(Source texts of formatted documents)
━━━━━━━━━━━━━━━━

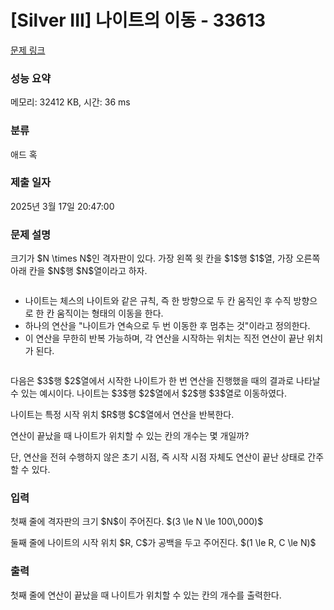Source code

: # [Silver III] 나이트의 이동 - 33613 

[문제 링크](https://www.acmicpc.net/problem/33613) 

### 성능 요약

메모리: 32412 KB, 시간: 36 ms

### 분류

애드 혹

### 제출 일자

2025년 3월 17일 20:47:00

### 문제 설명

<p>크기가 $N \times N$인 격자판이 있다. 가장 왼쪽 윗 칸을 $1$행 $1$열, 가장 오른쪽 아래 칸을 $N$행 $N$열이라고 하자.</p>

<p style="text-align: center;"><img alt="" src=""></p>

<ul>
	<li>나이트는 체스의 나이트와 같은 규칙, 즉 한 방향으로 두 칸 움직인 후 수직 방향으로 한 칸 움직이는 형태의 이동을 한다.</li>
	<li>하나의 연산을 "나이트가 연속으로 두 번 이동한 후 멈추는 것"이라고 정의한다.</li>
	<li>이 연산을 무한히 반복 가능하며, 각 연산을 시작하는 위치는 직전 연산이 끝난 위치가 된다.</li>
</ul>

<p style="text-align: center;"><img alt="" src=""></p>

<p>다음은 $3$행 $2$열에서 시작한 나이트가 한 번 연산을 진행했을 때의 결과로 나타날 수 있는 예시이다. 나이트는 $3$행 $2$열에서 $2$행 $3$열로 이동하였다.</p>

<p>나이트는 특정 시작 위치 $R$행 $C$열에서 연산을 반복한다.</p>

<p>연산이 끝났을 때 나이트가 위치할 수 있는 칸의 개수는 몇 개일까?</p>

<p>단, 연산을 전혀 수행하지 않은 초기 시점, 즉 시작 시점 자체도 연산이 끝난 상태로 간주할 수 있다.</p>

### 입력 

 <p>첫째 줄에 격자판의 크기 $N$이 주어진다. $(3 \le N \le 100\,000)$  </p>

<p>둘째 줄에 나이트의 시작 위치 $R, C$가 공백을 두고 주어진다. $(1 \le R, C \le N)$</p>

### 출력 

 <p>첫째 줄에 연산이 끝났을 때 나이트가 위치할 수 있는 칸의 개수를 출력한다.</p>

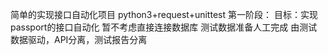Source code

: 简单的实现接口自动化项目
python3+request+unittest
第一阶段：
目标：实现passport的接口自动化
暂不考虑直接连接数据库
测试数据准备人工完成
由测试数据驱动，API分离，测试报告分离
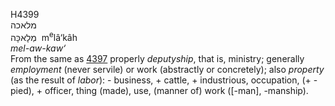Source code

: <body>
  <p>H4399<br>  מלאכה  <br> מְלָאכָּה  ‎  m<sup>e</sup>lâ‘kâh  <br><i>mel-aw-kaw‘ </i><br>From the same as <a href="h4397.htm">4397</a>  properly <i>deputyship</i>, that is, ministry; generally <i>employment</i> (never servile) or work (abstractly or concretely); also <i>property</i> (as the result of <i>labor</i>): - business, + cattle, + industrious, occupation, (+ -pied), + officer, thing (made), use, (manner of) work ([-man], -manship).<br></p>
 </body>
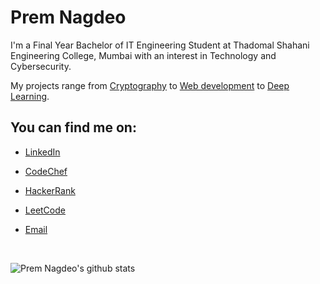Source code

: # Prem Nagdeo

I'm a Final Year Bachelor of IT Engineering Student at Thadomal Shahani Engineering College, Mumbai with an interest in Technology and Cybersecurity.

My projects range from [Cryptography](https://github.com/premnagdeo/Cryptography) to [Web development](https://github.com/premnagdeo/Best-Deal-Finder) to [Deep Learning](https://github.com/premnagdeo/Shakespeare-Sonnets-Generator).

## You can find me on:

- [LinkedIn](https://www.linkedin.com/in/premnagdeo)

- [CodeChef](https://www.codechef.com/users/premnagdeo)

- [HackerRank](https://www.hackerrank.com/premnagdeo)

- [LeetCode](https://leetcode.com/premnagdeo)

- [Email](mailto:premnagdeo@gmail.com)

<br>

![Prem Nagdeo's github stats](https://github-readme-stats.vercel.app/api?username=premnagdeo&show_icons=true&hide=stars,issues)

━━━━━━━━━━━━━━━━

→ **HOW TO COMPLETE THIS TASK**
In the entries above, find the line containing "python3+request+unittest" and the line containing "I'm a Final", then copy both and every line between them exactly, without any picture.

→ **EXPECTED ANSWER**
python3+request+unittest
第一阶段：
目标：实现passport的接口自动化
暂不考虑直接连接数据库
测试数据准备人工完成
由测试数据驱动，API分离，测试报告分离
Source code

: <body>
  <p>H4399<br>  מלאכה  <br> מְלָאכָּה  ‎  m<sup>e</sup>lâ‘kâh  <br><i>mel-aw-kaw‘ </i><br>From the same as <a href="h4397.htm">4397</a>  properly <i>deputyship</i>, that is, ministry; generally <i>employment</i> (never servile) or work (abstractly or concretely); also <i>property</i> (as the result of <i>labor</i>): - business, + cattle, + industrious, occupation, (+ -pied), + officer, thing (made), use, (manner of) work ([-man], -manship).<br></p>
 </body>
Source code

: # Prem Nagdeo

I'm a Final Year Bachelor of IT Engineering Student at Thadomal Shahani Engineering College, Mumbai with an interest in Technology and Cybersecurity.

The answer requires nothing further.